### Work to complete:
What you need to produce from the material below is an exact transcription of the lines from the one with "so the installation" through the one with "before filing a new one.", both included, and no other line.
****************
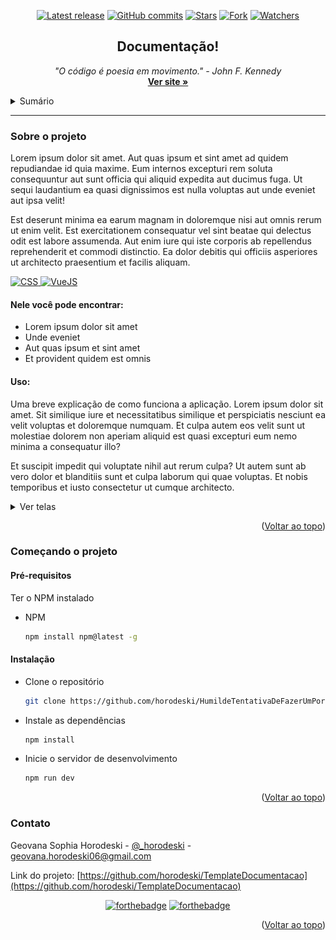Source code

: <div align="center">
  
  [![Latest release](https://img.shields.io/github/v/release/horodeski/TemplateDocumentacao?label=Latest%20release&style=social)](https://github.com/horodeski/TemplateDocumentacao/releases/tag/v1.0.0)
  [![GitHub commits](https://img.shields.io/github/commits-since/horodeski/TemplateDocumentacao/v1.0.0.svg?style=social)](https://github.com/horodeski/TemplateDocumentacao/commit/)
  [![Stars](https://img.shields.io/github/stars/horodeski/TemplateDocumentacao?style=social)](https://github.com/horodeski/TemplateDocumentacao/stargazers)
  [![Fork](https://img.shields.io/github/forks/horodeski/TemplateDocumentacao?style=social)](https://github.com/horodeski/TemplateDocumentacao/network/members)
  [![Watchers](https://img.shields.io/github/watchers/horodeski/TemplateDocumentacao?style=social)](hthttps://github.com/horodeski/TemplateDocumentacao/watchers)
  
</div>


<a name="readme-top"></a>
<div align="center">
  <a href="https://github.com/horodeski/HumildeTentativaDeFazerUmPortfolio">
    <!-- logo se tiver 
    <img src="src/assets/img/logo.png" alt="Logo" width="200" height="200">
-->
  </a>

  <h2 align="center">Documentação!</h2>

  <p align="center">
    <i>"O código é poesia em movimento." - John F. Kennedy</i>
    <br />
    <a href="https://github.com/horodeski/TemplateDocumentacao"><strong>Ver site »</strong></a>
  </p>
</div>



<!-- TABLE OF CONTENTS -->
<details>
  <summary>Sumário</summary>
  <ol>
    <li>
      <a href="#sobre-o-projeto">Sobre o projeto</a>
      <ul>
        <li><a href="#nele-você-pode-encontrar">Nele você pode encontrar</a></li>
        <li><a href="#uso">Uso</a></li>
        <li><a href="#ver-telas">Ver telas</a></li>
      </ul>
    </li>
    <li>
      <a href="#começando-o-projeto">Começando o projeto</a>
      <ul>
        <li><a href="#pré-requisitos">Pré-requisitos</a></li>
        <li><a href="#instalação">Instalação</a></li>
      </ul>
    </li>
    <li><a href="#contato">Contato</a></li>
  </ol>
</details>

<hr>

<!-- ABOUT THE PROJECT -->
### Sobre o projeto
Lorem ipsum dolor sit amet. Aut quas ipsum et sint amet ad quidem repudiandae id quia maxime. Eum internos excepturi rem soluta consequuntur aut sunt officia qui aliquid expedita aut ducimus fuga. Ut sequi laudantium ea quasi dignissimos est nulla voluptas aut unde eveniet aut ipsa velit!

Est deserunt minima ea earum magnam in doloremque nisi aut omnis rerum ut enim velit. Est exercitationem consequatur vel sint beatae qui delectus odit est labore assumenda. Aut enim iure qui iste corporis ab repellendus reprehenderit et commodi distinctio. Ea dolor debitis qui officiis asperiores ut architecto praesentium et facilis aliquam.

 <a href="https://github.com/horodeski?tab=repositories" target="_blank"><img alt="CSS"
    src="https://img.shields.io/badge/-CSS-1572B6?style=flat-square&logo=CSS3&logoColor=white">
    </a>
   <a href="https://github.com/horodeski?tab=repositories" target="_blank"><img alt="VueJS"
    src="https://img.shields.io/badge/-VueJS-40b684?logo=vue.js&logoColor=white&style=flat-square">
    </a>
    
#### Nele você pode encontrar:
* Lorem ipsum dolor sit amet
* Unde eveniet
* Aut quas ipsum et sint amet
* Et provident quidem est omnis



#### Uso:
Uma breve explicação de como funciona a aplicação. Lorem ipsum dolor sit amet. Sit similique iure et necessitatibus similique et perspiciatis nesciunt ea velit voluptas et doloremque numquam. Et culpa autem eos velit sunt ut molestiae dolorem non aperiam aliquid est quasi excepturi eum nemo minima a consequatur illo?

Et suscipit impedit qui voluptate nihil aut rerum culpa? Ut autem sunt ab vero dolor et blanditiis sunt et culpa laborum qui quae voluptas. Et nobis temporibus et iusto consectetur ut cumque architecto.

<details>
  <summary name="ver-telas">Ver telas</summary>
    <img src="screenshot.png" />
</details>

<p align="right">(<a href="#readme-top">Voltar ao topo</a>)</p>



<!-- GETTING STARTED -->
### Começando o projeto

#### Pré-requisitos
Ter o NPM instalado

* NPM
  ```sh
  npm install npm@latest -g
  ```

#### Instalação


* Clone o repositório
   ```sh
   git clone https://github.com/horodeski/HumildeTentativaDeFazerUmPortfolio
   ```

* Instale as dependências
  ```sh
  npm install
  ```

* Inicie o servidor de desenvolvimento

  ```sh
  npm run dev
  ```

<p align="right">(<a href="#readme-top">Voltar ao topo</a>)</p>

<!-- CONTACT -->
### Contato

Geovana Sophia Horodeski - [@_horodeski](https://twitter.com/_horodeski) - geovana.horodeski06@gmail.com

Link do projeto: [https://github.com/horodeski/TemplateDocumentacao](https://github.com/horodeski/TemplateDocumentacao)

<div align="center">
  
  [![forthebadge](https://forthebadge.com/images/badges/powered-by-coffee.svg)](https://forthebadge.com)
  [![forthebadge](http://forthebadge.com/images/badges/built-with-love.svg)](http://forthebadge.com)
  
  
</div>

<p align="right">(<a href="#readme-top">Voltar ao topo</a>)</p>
****************
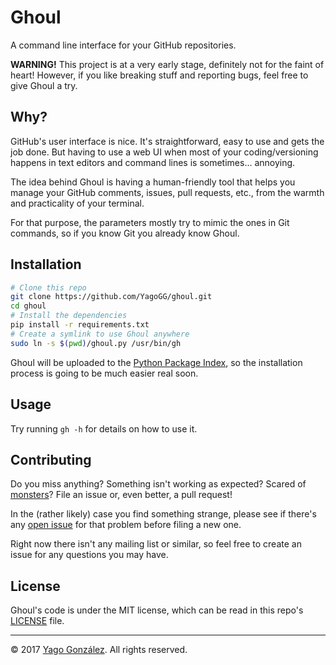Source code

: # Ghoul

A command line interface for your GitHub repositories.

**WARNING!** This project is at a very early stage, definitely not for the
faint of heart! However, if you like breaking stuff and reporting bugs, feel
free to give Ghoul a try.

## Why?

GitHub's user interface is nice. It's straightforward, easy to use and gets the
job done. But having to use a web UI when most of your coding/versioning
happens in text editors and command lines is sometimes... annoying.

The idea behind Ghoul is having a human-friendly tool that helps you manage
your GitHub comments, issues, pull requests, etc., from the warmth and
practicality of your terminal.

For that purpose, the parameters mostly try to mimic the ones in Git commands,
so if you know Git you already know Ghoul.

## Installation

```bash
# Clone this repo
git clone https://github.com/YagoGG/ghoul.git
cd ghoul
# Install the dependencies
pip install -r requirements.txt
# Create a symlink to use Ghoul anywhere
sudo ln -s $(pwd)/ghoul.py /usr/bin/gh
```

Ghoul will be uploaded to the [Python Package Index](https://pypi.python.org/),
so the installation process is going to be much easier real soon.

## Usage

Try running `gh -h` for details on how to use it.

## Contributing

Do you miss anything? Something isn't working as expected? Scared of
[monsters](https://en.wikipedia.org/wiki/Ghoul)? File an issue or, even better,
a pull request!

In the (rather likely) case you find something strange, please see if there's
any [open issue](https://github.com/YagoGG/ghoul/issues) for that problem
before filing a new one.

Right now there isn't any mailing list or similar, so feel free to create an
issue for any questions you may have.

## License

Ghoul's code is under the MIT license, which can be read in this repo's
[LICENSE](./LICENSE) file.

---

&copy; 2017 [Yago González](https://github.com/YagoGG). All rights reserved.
****************
### Task result:
so the installation process is going to be much easier real soon.

## Usage

Try running `gh -h` for details on how to use it.

## Contributing

Do you miss anything? Something isn't working as expected? Scared of
[monsters](https://en.wikipedia.org/wiki/Ghoul)? File an issue or, even better,
a pull request!

In the (rather likely) case you find something strange, please see if there's
any [open issue](https://github.com/YagoGG/ghoul/issues) for that problem
before filing a new one.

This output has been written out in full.